RAW DATA Block Start

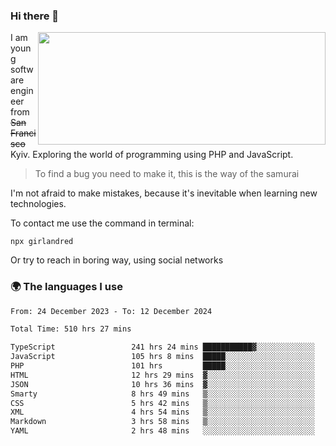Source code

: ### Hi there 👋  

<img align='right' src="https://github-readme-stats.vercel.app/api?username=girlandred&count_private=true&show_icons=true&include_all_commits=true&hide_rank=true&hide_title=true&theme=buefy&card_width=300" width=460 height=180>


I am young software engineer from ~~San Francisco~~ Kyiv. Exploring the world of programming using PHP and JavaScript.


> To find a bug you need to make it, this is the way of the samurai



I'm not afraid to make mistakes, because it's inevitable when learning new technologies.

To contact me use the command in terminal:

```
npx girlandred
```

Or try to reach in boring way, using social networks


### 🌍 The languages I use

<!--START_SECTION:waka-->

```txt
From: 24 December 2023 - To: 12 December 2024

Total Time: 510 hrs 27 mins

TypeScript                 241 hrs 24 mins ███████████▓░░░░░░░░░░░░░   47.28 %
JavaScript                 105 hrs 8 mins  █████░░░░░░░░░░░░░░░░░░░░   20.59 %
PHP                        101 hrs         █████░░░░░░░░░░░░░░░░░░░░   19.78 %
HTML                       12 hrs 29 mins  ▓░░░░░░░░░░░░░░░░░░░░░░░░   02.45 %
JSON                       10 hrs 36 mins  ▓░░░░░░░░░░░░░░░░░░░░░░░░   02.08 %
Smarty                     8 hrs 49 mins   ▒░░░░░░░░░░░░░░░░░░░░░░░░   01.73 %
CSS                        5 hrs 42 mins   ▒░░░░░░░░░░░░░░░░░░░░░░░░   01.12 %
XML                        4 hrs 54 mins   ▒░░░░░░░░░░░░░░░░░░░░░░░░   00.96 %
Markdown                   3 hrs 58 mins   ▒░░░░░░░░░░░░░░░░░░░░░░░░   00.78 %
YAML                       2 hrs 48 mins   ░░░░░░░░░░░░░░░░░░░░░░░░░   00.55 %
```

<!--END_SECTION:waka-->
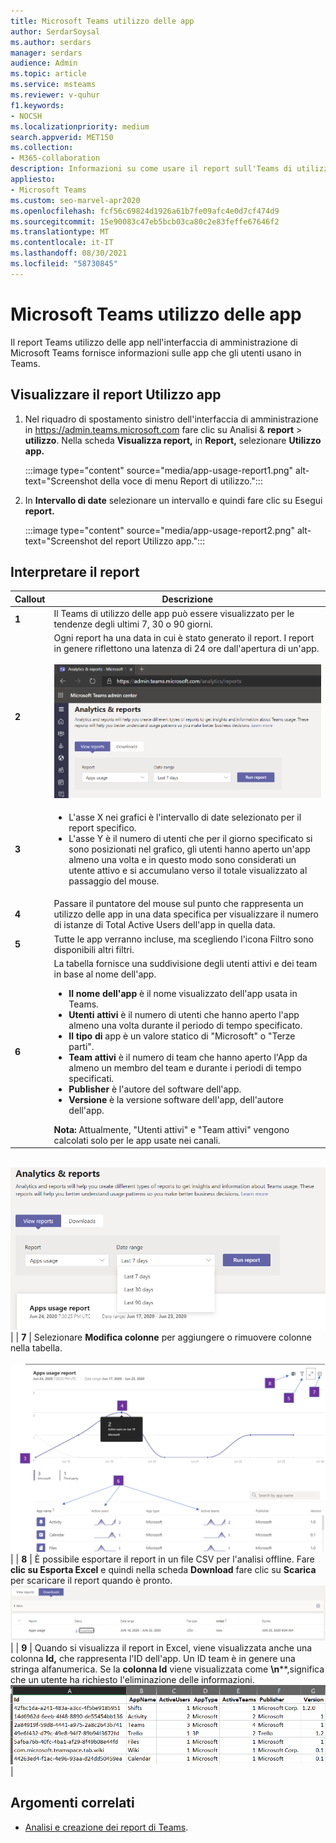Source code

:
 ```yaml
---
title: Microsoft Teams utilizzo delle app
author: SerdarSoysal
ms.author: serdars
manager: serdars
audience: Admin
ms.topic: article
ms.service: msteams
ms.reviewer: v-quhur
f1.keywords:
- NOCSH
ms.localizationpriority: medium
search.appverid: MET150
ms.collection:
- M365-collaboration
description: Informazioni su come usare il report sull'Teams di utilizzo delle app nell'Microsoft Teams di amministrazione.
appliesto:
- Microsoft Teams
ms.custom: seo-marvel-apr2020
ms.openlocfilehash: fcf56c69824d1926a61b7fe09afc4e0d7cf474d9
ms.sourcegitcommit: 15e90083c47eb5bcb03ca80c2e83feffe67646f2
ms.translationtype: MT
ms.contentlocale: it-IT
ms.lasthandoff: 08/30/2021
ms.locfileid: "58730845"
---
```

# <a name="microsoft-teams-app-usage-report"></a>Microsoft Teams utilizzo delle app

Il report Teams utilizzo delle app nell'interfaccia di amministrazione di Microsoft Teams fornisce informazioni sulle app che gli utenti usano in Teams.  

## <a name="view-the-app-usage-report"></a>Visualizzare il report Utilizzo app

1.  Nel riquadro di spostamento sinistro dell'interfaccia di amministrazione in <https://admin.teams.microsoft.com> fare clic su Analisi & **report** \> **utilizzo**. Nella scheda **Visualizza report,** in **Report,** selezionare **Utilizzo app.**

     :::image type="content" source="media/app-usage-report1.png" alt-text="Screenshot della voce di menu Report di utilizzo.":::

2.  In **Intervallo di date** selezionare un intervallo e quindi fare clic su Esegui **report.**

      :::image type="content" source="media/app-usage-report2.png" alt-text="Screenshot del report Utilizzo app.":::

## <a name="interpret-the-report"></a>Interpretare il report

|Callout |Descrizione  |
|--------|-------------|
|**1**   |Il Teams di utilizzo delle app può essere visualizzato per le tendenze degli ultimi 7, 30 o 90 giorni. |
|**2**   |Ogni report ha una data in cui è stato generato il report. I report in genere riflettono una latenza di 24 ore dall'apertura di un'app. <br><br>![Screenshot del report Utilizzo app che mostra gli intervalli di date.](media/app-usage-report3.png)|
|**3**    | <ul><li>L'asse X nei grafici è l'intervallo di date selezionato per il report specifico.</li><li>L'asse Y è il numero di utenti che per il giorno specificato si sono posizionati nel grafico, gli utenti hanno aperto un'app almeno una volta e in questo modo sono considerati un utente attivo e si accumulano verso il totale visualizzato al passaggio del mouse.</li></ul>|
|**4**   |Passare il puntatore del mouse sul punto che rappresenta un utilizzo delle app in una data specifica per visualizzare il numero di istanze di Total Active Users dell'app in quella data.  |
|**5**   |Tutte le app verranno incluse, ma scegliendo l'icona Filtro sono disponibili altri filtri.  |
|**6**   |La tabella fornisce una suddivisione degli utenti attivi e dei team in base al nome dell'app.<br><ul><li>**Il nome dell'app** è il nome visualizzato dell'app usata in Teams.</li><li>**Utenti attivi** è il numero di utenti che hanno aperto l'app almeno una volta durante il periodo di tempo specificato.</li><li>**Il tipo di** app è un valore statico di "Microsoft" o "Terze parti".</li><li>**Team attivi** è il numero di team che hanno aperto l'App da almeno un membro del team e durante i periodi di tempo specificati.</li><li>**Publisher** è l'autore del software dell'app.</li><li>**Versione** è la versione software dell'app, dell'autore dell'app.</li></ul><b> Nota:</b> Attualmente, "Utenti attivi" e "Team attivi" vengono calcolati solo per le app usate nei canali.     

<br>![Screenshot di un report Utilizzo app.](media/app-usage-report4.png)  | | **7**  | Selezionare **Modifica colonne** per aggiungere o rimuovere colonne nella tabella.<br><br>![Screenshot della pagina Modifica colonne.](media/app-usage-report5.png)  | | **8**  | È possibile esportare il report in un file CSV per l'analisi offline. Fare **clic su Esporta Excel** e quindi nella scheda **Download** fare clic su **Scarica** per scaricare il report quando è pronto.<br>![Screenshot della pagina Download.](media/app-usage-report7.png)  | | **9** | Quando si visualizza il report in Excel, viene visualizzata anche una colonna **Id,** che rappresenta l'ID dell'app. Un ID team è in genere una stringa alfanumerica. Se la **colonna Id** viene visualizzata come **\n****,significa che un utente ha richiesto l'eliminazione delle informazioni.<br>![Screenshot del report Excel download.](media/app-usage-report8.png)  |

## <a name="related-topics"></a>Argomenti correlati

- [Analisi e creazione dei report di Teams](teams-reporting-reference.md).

RAW DATA Block End

Exactly as they appear above, print all the lines, but not the pictures.

Source code

: ### Hi there 👋  

<img align='right' src="https://github-readme-stats.vercel.app/api?username=girlandred&count_private=true&show_icons=true&include_all_commits=true&hide_rank=true&hide_title=true&theme=buefy&card_width=300" width=460 height=180>


I am young software engineer from ~~San Francisco~~ Kyiv. Exploring the world of programming using PHP and JavaScript.


> To find a bug you need to make it, this is the way of the samurai



I'm not afraid to make mistakes, because it's inevitable when learning new technologies.

To contact me use the command in terminal:

```
npx girlandred
```

Or try to reach in boring way, using social networks


### 🌍 The languages I use

<!--START_SECTION:waka-->

```txt
From: 24 December 2023 - To: 12 December 2024

Total Time: 510 hrs 27 mins

TypeScript                 241 hrs 24 mins ███████████▓░░░░░░░░░░░░░   47.28 %
JavaScript                 105 hrs 8 mins  █████░░░░░░░░░░░░░░░░░░░░   20.59 %
PHP                        101 hrs         █████░░░░░░░░░░░░░░░░░░░░   19.78 %
HTML                       12 hrs 29 mins  ▓░░░░░░░░░░░░░░░░░░░░░░░░   02.45 %
JSON                       10 hrs 36 mins  ▓░░░░░░░░░░░░░░░░░░░░░░░░   02.08 %
Smarty                     8 hrs 49 mins   ▒░░░░░░░░░░░░░░░░░░░░░░░░   01.73 %
CSS                        5 hrs 42 mins   ▒░░░░░░░░░░░░░░░░░░░░░░░░   01.12 %
XML                        4 hrs 54 mins   ▒░░░░░░░░░░░░░░░░░░░░░░░░   00.96 %
Markdown                   3 hrs 58 mins   ▒░░░░░░░░░░░░░░░░░░░░░░░░   00.78 %
YAML                       2 hrs 48 mins   ░░░░░░░░░░░░░░░░░░░░░░░░░   00.55 %
```

<!--END_SECTION:waka-->
Source code

:
 ```yaml
---
title: Microsoft Teams utilizzo delle app
author: SerdarSoysal
ms.author: serdars
manager: serdars
audience: Admin
ms.topic: article
ms.service: msteams
ms.reviewer: v-quhur
f1.keywords:
- NOCSH
ms.localizationpriority: medium
search.appverid: MET150
ms.collection:
- M365-collaboration
description: Informazioni su come usare il report sull'Teams di utilizzo delle app nell'Microsoft Teams di amministrazione.
appliesto:
- Microsoft Teams
ms.custom: seo-marvel-apr2020
ms.openlocfilehash: fcf56c69824d1926a61b7fe09afc4e0d7cf474d9
ms.sourcegitcommit: 15e90083c47eb5bcb03ca80c2e83feffe67646f2
ms.translationtype: MT
ms.contentlocale: it-IT
ms.lasthandoff: 08/30/2021
ms.locfileid: "58730845"
---
```

# <a name="microsoft-teams-app-usage-report"></a>Microsoft Teams utilizzo delle app

Il report Teams utilizzo delle app nell'interfaccia di amministrazione di Microsoft Teams fornisce informazioni sulle app che gli utenti usano in Teams.  

## <a name="view-the-app-usage-report"></a>Visualizzare il report Utilizzo app

1.  Nel riquadro di spostamento sinistro dell'interfaccia di amministrazione in <https://admin.teams.microsoft.com> fare clic su Analisi & **report** \> **utilizzo**. Nella scheda **Visualizza report,** in **Report,** selezionare **Utilizzo app.**

     :::image type="content" source="media/app-usage-report1.png" alt-text="Screenshot della voce di menu Report di utilizzo.":::

2.  In **Intervallo di date** selezionare un intervallo e quindi fare clic su Esegui **report.**

      :::image type="content" source="media/app-usage-report2.png" alt-text="Screenshot del report Utilizzo app.":::

## <a name="interpret-the-report"></a>Interpretare il report

|Callout |Descrizione  |
|--------|-------------|
|**1**   |Il Teams di utilizzo delle app può essere visualizzato per le tendenze degli ultimi 7, 30 o 90 giorni. |
|**2**   |Ogni report ha una data in cui è stato generato il report. I report in genere riflettono una latenza di 24 ore dall'apertura di un'app. <br><br>![Screenshot del report Utilizzo app che mostra gli intervalli di date.](media/app-usage-report3.png)|
|**3**    | <ul><li>L'asse X nei grafici è l'intervallo di date selezionato per il report specifico.</li><li>L'asse Y è il numero di utenti che per il giorno specificato si sono posizionati nel grafico, gli utenti hanno aperto un'app almeno una volta e in questo modo sono considerati un utente attivo e si accumulano verso il totale visualizzato al passaggio del mouse.</li></ul>|
|**4**   |Passare il puntatore del mouse sul punto che rappresenta un utilizzo delle app in una data specifica per visualizzare il numero di istanze di Total Active Users dell'app in quella data.  |
|**5**   |Tutte le app verranno incluse, ma scegliendo l'icona Filtro sono disponibili altri filtri.  |
|**6**   |La tabella fornisce una suddivisione degli utenti attivi e dei team in base al nome dell'app.<br><ul><li>**Il nome dell'app** è il nome visualizzato dell'app usata in Teams.</li><li>**Utenti attivi** è il numero di utenti che hanno aperto l'app almeno una volta durante il periodo di tempo specificato.</li><li>**Il tipo di** app è un valore statico di "Microsoft" o "Terze parti".</li><li>**Team attivi** è il numero di team che hanno aperto l'App da almeno un membro del team e durante i periodi di tempo specificati.</li><li>**Publisher** è l'autore del software dell'app.</li><li>**Versione** è la versione software dell'app, dell'autore dell'app.</li></ul><b> Nota:</b> Attualmente, "Utenti attivi" e "Team attivi" vengono calcolati solo per le app usate nei canali.     

<br>![Screenshot di un report Utilizzo app.](media/app-usage-report4.png)  | | **7**  | Selezionare **Modifica colonne** per aggiungere o rimuovere colonne nella tabella.<br><br>![Screenshot della pagina Modifica colonne.](media/app-usage-report5.png)  | | **8**  | È possibile esportare il report in un file CSV per l'analisi offline. Fare **clic su Esporta Excel** e quindi nella scheda **Download** fare clic su **Scarica** per scaricare il report quando è pronto.<br>![Screenshot della pagina Download.](media/app-usage-report7.png)  | | **9** | Quando si visualizza il report in Excel, viene visualizzata anche una colonna **Id,** che rappresenta l'ID dell'app. Un ID team è in genere una stringa alfanumerica. Se la **colonna Id** viene visualizzata come **\n****,significa che un utente ha richiesto l'eliminazione delle informazioni.<br>![Screenshot del report Excel download.](media/app-usage-report8.png)  |

## <a name="related-topics"></a>Argomenti correlati

- [Analisi e creazione dei report di Teams](teams-reporting-reference.md).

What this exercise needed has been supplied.